Monday, September 1, 2025

re 2024

..i visit my mother for a couple months first. had not seen her in a couple years i think. then hitch on to whitefish where it starts snowing like mad after a few days — a few inches is fine but after that hoofing it gets to be a bit much.. and 8" is just unacceptable. so continuing on i stop through sandpoint, where id side out in previous years between the lake and golf course, but never stepped off. nice little place, a lot like whitefish i suppose.. but the mosquitoes are just miserable in the summer there, and the coal mostly never sides. ebds are more common, and UP up to the border i think also. 

next, an international stack sides out one afternoon and i throw onto that, 100$ richer. getting out again in hauser to switch to a night train for the spokey bull.. but looking at maps out there it dawns on me that couer d'alene is just 10 miles down the road, and its even got a labor ready.. id been thinking about couer d'alene ever since we had a dude from there come out to intern back up in the cascades a minute once. gave me a nice image of a relatively relaxed, homelessness free.. traditional-minded environment — and it happened to be just about that exactly, to my great surprise. little bit like bend but roomier, more expanded. 

labor ready has zero work unfortunately but somebody gives me a hundred bucks, and then somebody else does when i try to hitch to ellensburg on the 90, thinking i might wind up in spokane drinking half of it if i went back to the yard.. they tell me its for a bus ticket and so when they drop me off at the bank the banks closed because its sunday. so i wait for monday, and then monday turns out to be mlk day so am forced to wait for tuesday and by the time tuesdays rolled around ive spent a third of it already and its now a waffle between a bus ticket and just walking my rich white ass back to the yard afterall with an extra 60$ in my pocket — provided i make it passed the bull. i opt for the ladder, like i knew all along that i would.

so its a cheap bus over to post falls again and a 6 mile trek up the country road to hauser yd. i bed down there until next day when an imds pulls in along the main around sundown. the perfect hour. just barely late enough in the evening to work. no piggybacks though so i situate myself as up under the grate as humanly possible, to be on the safe side and hope the rail cop is t as vigilant after hours..
no cop i could see, squinting up through the dark as we crept up through spokane yd to the overpasses and signals.. but it did seem that the oncoming train, stopped alongside for signal indication on track two may have been doing a rollby check while they waited bc we slowed to a stop just seconds after my car passed them. i get off immediately and start walking ahead, between each train to find another rideable. mine doubles back 20 or so and im certain that it was to bring my car back.. but theres no headlights nor flashlight that i can see when i go to peek back, once im on a different car. 
still.. i get off again after some minutes, paranoia getting the best of me. thinking the bull could feasibly come rolling along the high banks alongside with a spotlight and id have nowhere to run fast — the far side of the mains being too steep and bare to scale with my things on me. 
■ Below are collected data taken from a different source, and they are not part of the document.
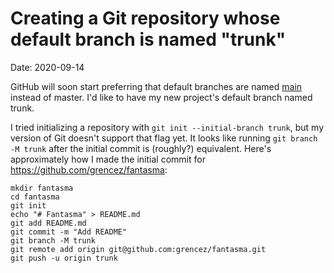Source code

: 
# Creating a Git repository whose default branch is named "trunk"

Date: 2020-09-14

GitHub will soon start preferring that default branches are named [main](https://github.com/github/renaming#why-main) instead of master.
I'd like to have my new project's default branch named trunk.

I tried initializing a repository with `git init --initial-branch trunk`, but my version of Git doesn't support that flag yet.
It looks like running `git branch -M trunk` after the initial commit is (roughly?) equivalent.
Here's approximately how I made the initial commit for https://github.com/grencez/fantasma:

```shell
mkdir fantasma
cd fantasma
git init
echo "# Fantasma" > README.md
git add README.md
git commit -m "Add README"
git branch -M trunk
git remote add origin git@github.com:grencez/fantasma.git
git push -u origin trunk
```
but.. when my train airs back up and departs as im walking away, now too far to change my mind again, its clear then that idve been fine if id stayed on. no lights came scanning.

following morning i wend my way out to the outlet mall to the east, my ace in the hole every time i have to get off in spokane. id caught a canadian unit grain that comes down from eastport, set out overnight out here the last time id been forced off. (one does not get off in spokane of their own free will). unsure whether itd be the same again — you never know with the rails these days. thankfully though, it was the same. woke to a horn approaching through the early morning and i hustle down to the tracks, knowing that if the departure time on this one would be anything like the last it was bound to be leaving off again soon. regardless, nature calls and i find a bush first to squat down by.. and then, staring blankly down the line i spot a dpu. pulling up my pants i start jogging on again.. the grainers on this thing arent quite the same and all the rideables have big circular holes cut in either side of the porch making for an uncomfortable ride, and ive hardly a choice but to include the engine unit in my list of options.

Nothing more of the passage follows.